Good documentation examples in this repo should be:

  • complete enough to run or adapt
  • minimal enough to scan quickly
  • consistent with the package's declared Python support
  • aligned with the actual public API

When writing examples:

  • prefer small Pydantic models with only the fields needed for the point
  • show the exact RunConfig and FeatureRule setup that matters
  • include a short “what to expect” section when output values are not obvious

Handling implementation caveats

Do not hide surprising behavior. If the code has a current limitation or caveat, document it clearly.

Examples in this repo include:

  • fields that exist in config models but are not yet used in the runtime path
  • differences between intended semantics and current implementation details
  • visualization helpers that expect data shapes different from current evaluator outputs

When possible:

  • describe the current behavior precisely
  • avoid promising behavior the code does not implement
  • leave future cleanup as a follow-up note rather than papering over it

Linking and structure

  • Link from getting-started pages into concepts and reference pages.
  • Link from how-to pages back to the concepts they rely on.
  • Keep the page tree aligned with mkdocs.yml.
  • Add new pages intentionally; do not create ad hoc pages outside the planned structure unless the architecture plan is updated first.

Reference-page expectations

Reference pages should answer:

  • what can be imported?
  • what are the constructor or function signatures?
  • which arguments are required?
  • what are the defaults?
  • what is returned?
  • what side effects or runtime errors should callers expect?
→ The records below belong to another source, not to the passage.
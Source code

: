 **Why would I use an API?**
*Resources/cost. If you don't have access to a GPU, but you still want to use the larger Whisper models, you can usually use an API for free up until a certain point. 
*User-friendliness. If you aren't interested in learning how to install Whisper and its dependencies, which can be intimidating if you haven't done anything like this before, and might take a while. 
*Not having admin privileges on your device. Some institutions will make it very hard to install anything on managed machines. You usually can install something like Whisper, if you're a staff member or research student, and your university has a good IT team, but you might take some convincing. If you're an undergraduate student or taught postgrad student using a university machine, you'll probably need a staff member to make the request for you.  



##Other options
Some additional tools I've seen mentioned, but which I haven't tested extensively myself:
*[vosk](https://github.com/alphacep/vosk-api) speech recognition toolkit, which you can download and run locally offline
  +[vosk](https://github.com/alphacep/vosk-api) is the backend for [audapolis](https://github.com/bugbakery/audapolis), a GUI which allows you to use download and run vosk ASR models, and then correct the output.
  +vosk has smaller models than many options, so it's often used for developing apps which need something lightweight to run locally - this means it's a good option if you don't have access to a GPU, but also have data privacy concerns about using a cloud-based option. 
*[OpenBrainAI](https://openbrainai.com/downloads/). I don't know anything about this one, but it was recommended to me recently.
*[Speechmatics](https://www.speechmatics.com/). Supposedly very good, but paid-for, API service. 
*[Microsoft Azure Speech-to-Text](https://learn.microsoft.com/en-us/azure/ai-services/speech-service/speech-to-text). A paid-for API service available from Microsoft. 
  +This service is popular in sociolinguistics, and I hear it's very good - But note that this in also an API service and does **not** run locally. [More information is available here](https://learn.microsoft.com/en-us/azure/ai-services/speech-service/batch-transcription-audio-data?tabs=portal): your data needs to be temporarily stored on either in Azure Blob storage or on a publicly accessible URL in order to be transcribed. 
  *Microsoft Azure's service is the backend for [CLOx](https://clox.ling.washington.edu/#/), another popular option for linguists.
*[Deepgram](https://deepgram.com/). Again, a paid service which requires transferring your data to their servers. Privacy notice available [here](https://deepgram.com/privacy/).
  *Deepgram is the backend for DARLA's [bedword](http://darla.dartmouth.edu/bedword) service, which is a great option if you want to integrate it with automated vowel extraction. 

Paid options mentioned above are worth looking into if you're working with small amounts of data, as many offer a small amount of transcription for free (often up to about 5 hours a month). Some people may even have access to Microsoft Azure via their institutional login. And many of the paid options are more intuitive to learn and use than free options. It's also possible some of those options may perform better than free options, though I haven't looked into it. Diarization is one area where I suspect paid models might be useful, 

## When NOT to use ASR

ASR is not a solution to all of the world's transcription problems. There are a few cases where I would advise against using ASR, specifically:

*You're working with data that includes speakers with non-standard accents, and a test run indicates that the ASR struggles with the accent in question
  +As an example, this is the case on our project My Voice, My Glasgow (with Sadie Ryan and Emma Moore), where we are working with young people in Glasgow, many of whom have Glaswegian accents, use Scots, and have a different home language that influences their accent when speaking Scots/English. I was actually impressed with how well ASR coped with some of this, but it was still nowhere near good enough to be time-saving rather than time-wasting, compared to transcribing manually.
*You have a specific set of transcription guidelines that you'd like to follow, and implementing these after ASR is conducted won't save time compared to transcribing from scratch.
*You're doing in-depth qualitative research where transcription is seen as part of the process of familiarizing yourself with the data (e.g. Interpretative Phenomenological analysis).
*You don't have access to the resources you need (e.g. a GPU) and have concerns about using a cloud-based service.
Use generated API blocks where useful, but keep concise hand-authored summaries above them so the page is still readable if docstrings are sparse.

Maintenance discipline

  • Update docs when behavior changes, not later.
  • Update examples when public names or semantics change.
  • Update DOCS_PROGRESS.md for all documentation work.
  • Treat unfinished content as explicit backlog, not hidden drift.